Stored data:

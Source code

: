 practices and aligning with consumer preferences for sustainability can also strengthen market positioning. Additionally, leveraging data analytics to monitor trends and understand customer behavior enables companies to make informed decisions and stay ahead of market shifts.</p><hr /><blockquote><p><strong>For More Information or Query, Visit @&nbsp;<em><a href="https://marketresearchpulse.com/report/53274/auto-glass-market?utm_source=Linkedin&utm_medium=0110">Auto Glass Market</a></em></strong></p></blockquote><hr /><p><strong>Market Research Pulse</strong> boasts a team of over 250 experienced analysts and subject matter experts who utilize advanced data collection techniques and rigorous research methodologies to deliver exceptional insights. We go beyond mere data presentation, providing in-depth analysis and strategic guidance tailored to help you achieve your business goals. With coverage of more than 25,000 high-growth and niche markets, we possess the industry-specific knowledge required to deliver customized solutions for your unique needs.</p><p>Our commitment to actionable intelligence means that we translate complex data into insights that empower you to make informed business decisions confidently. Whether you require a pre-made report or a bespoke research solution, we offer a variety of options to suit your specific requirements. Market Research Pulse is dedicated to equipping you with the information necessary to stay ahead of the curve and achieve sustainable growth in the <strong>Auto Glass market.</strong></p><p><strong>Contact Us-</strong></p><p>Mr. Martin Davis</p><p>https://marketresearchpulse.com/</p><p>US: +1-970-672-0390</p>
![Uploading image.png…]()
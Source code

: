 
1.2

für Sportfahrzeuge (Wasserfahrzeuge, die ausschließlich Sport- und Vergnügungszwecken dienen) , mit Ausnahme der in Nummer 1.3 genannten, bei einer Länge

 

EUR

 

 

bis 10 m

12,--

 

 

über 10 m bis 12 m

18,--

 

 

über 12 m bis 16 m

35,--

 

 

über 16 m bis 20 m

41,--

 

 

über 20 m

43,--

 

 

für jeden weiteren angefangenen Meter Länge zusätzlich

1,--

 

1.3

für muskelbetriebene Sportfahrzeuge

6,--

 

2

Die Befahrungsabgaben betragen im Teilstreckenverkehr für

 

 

- _WHAT TO WORK ON_
The line containing "über 12 m bis 16 m" and every line after it, up to and including the last line of the records, should be reproduced exactly, with nothing else.

- _SOLUTION BELOW_
über 12 m bis 16 m

35,--

 

 

über 16 m bis 20 m

41,--

 

 

über 20 m

43,--

 

 

für jeden weiteren angefangenen Meter Länge zusätzlich

1,--

 

1.3

für muskelbetriebene Sportfahrzeuge

6,--

 

2

Die Befahrungsabgaben betragen im Teilstreckenverkehr für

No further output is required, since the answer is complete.